About my PG-02 gimbal, RRS states: "_The PG‐02 is lubricated at the factory and parts that require lubrication are sealed. NO LUBRICATION IS REQUIRED BY THE USER. Just keep the components free from contamination to maintain smooth action._"


----------



## Lightmaster (Mar 30, 2014)

neuroanatomist said:


> About my PG-02 gimbal, RRS states: "_The PG‐02 is lubricated at the factory and parts that require lubrication are sealed. NO LUBRICATION IS REQUIRED BY THE USER. Just keep the components free from contamination to maintain smooth action._"



im searching a second gimbal head too.
sadly RRS is no alternative for me.

it´s hard enough to get RRS stuff here (and it´s even more expensive than in the USA) .. and:



RRS said:


> Due to unexpected production delays, this item will be back-ordered until after May 1st, 2014.


----------



## Deleted member 91053 (Apr 6, 2014)

Can't speak for the Benro, but I do have an early Wimberley 2 and no it has never had any maintenance/servicing and yes it functions perfectly.


----------



## Mt Spokane Photography (Apr 6, 2014)

I won't be buying Benro again. The heads were junk, and there are no service parts available for my expensive sets of legs.

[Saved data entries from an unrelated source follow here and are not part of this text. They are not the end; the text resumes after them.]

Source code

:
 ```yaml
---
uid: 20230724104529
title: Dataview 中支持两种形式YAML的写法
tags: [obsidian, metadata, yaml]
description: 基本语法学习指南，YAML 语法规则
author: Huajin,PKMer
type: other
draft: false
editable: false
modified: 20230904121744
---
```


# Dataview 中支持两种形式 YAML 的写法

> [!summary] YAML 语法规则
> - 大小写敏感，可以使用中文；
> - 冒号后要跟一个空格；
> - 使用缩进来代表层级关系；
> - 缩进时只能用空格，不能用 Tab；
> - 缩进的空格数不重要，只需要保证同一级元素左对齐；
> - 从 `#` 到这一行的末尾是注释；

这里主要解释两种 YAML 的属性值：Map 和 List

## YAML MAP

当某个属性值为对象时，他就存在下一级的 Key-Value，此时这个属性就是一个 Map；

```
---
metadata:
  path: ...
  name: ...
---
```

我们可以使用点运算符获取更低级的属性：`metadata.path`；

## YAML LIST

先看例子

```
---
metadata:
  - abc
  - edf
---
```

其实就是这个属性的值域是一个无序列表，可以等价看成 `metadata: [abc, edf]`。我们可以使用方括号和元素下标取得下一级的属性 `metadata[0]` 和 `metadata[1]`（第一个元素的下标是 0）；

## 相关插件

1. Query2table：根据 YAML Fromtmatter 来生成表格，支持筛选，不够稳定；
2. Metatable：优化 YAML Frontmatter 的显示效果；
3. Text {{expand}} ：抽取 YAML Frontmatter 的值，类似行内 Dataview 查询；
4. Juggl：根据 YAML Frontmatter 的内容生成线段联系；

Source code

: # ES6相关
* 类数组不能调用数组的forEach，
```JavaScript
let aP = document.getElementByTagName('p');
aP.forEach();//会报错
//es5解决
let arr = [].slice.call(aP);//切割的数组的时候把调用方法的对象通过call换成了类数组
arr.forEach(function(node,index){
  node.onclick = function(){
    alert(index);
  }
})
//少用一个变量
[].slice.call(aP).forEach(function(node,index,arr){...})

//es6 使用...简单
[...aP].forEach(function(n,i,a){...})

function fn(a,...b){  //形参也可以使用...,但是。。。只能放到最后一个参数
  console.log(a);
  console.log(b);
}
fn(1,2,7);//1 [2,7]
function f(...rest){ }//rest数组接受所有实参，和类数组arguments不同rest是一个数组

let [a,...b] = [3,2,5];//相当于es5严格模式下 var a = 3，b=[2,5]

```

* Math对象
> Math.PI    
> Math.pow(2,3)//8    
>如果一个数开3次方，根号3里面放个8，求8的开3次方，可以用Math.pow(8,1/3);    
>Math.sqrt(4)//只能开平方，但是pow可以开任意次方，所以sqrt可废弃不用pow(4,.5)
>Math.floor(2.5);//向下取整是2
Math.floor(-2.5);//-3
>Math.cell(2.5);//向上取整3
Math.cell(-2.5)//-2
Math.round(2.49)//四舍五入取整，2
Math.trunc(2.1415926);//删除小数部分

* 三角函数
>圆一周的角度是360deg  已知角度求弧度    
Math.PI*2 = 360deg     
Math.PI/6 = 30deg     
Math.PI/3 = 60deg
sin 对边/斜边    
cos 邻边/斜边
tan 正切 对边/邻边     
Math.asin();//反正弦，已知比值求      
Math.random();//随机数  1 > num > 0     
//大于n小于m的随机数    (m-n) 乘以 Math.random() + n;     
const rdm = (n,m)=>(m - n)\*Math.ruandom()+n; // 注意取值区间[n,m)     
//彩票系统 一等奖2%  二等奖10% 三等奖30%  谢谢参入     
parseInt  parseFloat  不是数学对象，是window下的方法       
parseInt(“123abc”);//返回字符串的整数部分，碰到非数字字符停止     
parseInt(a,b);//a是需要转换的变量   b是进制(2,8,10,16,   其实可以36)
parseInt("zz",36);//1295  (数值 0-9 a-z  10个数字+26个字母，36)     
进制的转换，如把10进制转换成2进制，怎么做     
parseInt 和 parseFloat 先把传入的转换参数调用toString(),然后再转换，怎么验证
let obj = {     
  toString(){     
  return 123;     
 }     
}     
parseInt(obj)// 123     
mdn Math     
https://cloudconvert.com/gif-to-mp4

The US distributor claimed they were gray market, until I sent them a photo of the box with there label on it, then they changed their tune and said Benro could/would not supply parts.

Don't waste money on something that may not be repairable a few years down the road.


----------



## gary samples (Apr 6, 2014)

love my Wimberley II 
no maintenance/servicing in 5 years


----------



## scottkinfw (Apr 8, 2014)

I've had mine over a year, no probs, love it too.



gary samples said:


> love my Wimberley II
> no maintenance/servicing in 5 years


----------